My friends at HORNEST in Singapore sent me this Helinox product, and I've really enjoyed the Helinox Tactical chairs, which have accompanied me into snowfields and jungles, beaches and backyard cookoffs. So I was only too pleased to add some more Helinox products to my loadout. They are light, rugged, and portable.

The Helinox Tactical Umbrella is an ultra lightweight, yet highly durable take on the ubiquitous umbrella. Featuring a lightweight DAC aluminium pole at its center, which reminded me of one of my Easton Redline arrows and strutted with carbon fiber rods.

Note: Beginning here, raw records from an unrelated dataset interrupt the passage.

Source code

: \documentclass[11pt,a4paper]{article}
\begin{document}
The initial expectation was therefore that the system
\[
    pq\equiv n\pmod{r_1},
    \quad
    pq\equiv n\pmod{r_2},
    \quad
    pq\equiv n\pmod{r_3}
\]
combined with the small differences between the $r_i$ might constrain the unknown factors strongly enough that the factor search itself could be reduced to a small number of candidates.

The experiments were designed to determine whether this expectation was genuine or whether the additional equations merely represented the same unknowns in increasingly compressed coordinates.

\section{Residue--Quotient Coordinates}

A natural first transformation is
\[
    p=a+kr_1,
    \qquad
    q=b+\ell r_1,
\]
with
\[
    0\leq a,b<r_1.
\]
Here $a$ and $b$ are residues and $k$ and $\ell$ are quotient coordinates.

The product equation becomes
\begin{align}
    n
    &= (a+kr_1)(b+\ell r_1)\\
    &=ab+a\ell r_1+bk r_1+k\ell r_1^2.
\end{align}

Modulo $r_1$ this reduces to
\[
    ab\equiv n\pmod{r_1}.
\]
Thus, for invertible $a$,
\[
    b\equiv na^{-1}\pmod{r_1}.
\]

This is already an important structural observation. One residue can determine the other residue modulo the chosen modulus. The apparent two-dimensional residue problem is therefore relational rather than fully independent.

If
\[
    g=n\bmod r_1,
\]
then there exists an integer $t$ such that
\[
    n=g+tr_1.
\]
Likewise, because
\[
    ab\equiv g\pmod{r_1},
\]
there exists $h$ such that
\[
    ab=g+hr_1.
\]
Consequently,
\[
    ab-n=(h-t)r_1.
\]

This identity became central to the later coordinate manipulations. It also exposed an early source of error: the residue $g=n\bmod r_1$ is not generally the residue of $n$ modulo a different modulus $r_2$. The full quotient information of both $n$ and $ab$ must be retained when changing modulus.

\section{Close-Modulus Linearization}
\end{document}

The canopy is teflon-coated polyester for superior water repellency and I put that to the test with some fairly heavy Melbourne summer rain, on several occasions. It worked really well, which was at first surprising given how small the umbrella is when stowed, being only 63.5 cm (25") long. The canopy boasts an UPF 25 rating (it blocks 96% of UV radiation)

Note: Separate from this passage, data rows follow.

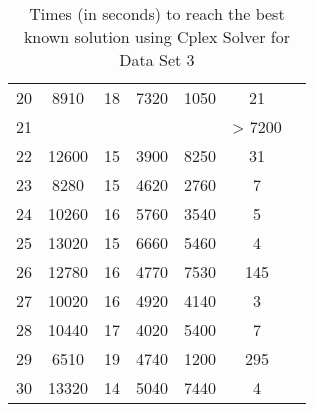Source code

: \begin{table}
\begin{tabular}{ccccccc}
20 &   8910	& 18 & 7320 & 1050 & 21  \\

21 &  	&  &  &   &  > 7200  \\

22 &  12600	& 15 & 3900 & 8250 & 31   \\

23 &  8280 	& 15 & 4620 & 2760 & 7  \\

24 &  10260	& 16 & 5760 & 3540 & 5  \\

25 &  13020	& 15 & 6660 & 5460 & 4     \\

26 &  12780	& 16 & 4770 & 7530 & 145  \\

27 &  10020	& 16 & 4920 & 4140 & 3   \\

28 &   10440	& 17 & 4020 & 5400 & 7  \\

29 &  6510	& 19 & 4740 & 1200  & 295 \\

30 &  13320	& 14 & 5040 & 7440 & 4   \\
\hline
\end{tabular}
\caption{Times (in seconds) to reach the best known solution using Cplex Solver for Data Set 3}
\label{tbl:dataset3cplex}
\end{table}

It only weighs 210g (7.5 oz) but when opened up, it spreads to a broad full 100 cm (39.4") canopy.
At that size, and weight the Tactical Umbrella is light enough to bring anywhere, and keep ready to deploy when the skies open. Never go without protection from the elements again, with the Helinox Tactical Umbrella.

What makes it 'Tactical"? I suppose that's mostly advertising wank by the marketing team at Helinox, but then again, with its coyote brown finish, metal free design, and lightweight, compact design, you can forgive them their stretch. It also goes by "Trekking" and that name is more than fitting. I strapped this to the side of my backpack and whip it out when the skies open, it's out of the way until needed.

Being one piece and not folding like other "trekking" umbrellas, the design is both metal and mechanism free. There is no latch to break, no springs to jam or break, the tension of the canopy and the carbon fibre struts is perfectly designed and opens which a gentle slide of the strut-ring. It's held in place by a hook-and-loop closing strap, which even features a small loop field on the back side, to affix a 1" sized patch, perfect for a ranger-eye!

The closed cell foam grip and strap give you pretty good retention, especially important given the very breeze catching canopy, which is one of the things I've never liked about umbrellas. This handle however, along with its cord retention strap, is solid enough and robust enough that even Tactical baby can manage it in a breeze. The balance is really good, and whilst it's not long enough for me to use as walking pole, a shorter person could easily. It has a tip of the same closed cell foam as the handle, which makes it unsuitable for use as a walking stick over the long term, but does avoid the eye-poking risk that regular umbrellas may offer. This is a two edged sword however.

Having a soft tip makes it less able to be used as a damaging tool, in he way a hard spike ended umbrella might be able to, such as with the Unbreakable Umbrella. I found that by gripping the handle and choking up to the bottom of the canopy spars, it was possible to hold the closed umbrella like a baton.

A soft tipped baton, perhaps, but a baton. With the carbon fibre struts and the aluminium shaft at its centre, it's pretty rigid, and could be quite effective as a last-ditch defensive tool. I think it would stand up against a knife for long enough to make a break for it, or for a skilled user to use some hanbo or singlestick techniques as a defensive or even offensive tool.

Another aspect of the umbrella that I really likes comes from it's short handle, but broad canopy. It was possible for me at 193cm (6'4") on a tall day to scootch down and be almost entirely covered by the umbrella as I squatted. Consider this for both conceilability, by obscuring yourself under it directly, which could be supplemented by local foliage to form a hide of sorts. This also equates for use in its primary capacity as a shelter from the rain, it is entirely big enough to shelter under in a serious downpour you could drop down and almost entirely cover yourself.

For raingear, I usually opt for a boonie hat, poncho and maybe waterproof pants . However, I've been wearing the Helinox Umbrella slotted into my Mystery Ranch 1Day Assault Pack and have found it was easy to store and then deploy when needed. It worked really well, and I've had no regrets looking that extra bit like a Kingsman ... from a certain point of view, anyway.